Records excerpted from a collection
···

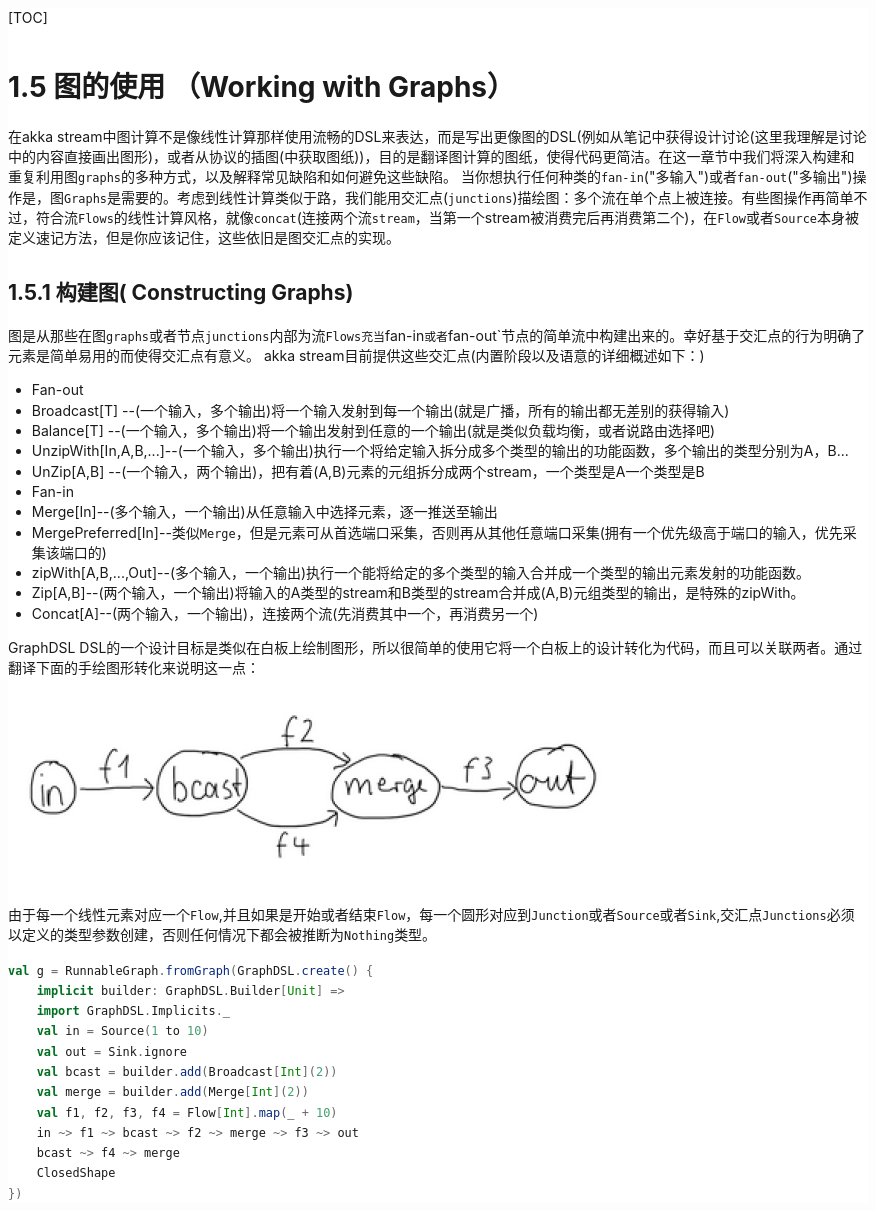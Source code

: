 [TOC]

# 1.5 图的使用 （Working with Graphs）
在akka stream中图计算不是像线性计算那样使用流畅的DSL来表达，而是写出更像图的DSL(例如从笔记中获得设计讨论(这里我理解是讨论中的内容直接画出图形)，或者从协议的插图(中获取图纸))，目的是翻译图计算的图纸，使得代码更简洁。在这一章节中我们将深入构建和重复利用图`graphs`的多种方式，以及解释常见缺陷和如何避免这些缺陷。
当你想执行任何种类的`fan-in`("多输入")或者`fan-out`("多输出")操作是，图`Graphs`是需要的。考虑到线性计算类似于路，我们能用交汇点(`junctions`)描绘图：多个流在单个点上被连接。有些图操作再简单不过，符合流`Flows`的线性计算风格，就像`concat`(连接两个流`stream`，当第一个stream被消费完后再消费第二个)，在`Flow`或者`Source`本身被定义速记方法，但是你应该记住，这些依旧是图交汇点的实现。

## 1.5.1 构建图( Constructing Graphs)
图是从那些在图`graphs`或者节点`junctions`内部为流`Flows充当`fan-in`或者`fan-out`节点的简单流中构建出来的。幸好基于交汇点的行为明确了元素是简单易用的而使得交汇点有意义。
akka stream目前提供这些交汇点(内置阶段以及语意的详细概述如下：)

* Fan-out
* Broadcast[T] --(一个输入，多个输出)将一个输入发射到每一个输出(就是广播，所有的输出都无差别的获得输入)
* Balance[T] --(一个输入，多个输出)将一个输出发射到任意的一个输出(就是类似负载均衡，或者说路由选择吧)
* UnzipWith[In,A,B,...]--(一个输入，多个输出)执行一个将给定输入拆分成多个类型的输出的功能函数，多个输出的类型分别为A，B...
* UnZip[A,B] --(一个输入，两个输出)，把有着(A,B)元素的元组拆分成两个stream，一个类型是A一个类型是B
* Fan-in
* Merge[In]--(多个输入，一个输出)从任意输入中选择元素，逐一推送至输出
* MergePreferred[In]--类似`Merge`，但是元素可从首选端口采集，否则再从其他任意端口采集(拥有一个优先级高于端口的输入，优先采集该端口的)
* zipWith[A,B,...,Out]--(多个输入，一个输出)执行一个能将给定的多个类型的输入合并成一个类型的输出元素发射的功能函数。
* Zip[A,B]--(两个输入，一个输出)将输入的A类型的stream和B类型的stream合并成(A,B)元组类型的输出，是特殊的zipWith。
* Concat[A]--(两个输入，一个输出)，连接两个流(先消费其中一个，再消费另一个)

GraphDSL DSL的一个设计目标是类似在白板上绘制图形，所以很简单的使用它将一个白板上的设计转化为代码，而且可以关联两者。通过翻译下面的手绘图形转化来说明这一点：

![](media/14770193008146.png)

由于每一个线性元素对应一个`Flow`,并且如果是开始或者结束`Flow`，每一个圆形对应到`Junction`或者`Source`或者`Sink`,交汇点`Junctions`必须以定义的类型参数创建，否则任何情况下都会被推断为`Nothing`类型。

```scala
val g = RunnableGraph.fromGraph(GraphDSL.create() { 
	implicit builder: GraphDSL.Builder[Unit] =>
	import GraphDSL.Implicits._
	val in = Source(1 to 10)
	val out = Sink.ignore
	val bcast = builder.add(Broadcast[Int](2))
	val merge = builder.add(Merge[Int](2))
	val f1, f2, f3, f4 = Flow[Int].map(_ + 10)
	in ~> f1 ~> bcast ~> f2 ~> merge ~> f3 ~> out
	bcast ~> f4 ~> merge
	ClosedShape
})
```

···

ASSIGNMENT. Each record is to be copied word for word, with no images carried over.

ANSWER BOX.
Source code

: [TOC]

# 1.5 图的使用 （Working with Graphs）
在akka stream中图计算不是像线性计算那样使用流畅的DSL来表达，而是写出更像图的DSL(例如从笔记中获得设计讨论(这里我理解是讨论中的内容直接画出图形)，或者从协议的插图(中获取图纸))，目的是翻译图计算的图纸，使得代码更简洁。在这一章节中我们将深入构建和重复利用图`graphs`的多种方式，以及解释常见缺陷和如何避免这些缺陷。
当你想执行任何种类的`fan-in`("多输入")或者`fan-out`("多输出")操作是，图`Graphs`是需要的。考虑到线性计算类似于路，我们能用交汇点(`junctions`)描绘图：多个流在单个点上被连接。有些图操作再简单不过，符合流`Flows`的线性计算风格，就像`concat`(连接两个流`stream`，当第一个stream被消费完后再消费第二个)，在`Flow`或者`Source`本身被定义速记方法，但是你应该记住，这些依旧是图交汇点的实现。

## 1.5.1 构建图( Constructing Graphs)
图是从那些在图`graphs`或者节点`junctions`内部为流`Flows充当`fan-in`或者`fan-out`节点的简单流中构建出来的。幸好基于交汇点的行为明确了元素是简单易用的而使得交汇点有意义。
akka stream目前提供这些交汇点(内置阶段以及语意的详细概述如下：)

* Fan-out
* Broadcast[T] --(一个输入，多个输出)将一个输入发射到每一个输出(就是广播，所有的输出都无差别的获得输入)
* Balance[T] --(一个输入，多个输出)将一个输出发射到任意的一个输出(就是类似负载均衡，或者说路由选择吧)
* UnzipWith[In,A,B,...]--(一个输入，多个输出)执行一个将给定输入拆分成多个类型的输出的功能函数，多个输出的类型分别为A，B...
* UnZip[A,B] --(一个输入，两个输出)，把有着(A,B)元素的元组拆分成两个stream，一个类型是A一个类型是B
* Fan-in
* Merge[In]--(多个输入，一个输出)从任意输入中选择元素，逐一推送至输出
* MergePreferred[In]--类似`Merge`，但是元素可从首选端口采集，否则再从其他任意端口采集(拥有一个优先级高于端口的输入，优先采集该端口的)
* zipWith[A,B,...,Out]--(多个输入，一个输出)执行一个能将给定的多个类型的输入合并成一个类型的输出元素发射的功能函数。
* Zip[A,B]--(两个输入，一个输出)将输入的A类型的stream和B类型的stream合并成(A,B)元组类型的输出，是特殊的zipWith。
* Concat[A]--(两个输入，一个输出)，连接两个流(先消费其中一个，再消费另一个)

GraphDSL DSL的一个设计目标是类似在白板上绘制图形，所以很简单的使用它将一个白板上的设计转化为代码，而且可以关联两者。通过翻译下面的手绘图形转化来说明这一点：

![](media/14770193008146.png)

由于每一个线性元素对应一个`Flow`,并且如果是开始或者结束`Flow`，每一个圆形对应到`Junction`或者`Source`或者`Sink`,交汇点`Junctions`必须以定义的类型参数创建，否则任何情况下都会被推断为`Nothing`类型。

```scala
val g = RunnableGraph.fromGraph(GraphDSL.create() { 
	implicit builder: GraphDSL.Builder[Unit] =>
	import GraphDSL.Implicits._
	val in = Source(1 to 10)
	val out = Sink.ignore
	val bcast = builder.add(Broadcast[Int](2))
	val merge = builder.add(Merge[Int](2))
	val f1, f2, f3, f4 = Flow[Int].map(_ + 10)
	in ~> f1 ~> bcast ~> f2 ~> merge ~> f3 ~> out
	bcast ~> f4 ~> merge
	ClosedShape
})
```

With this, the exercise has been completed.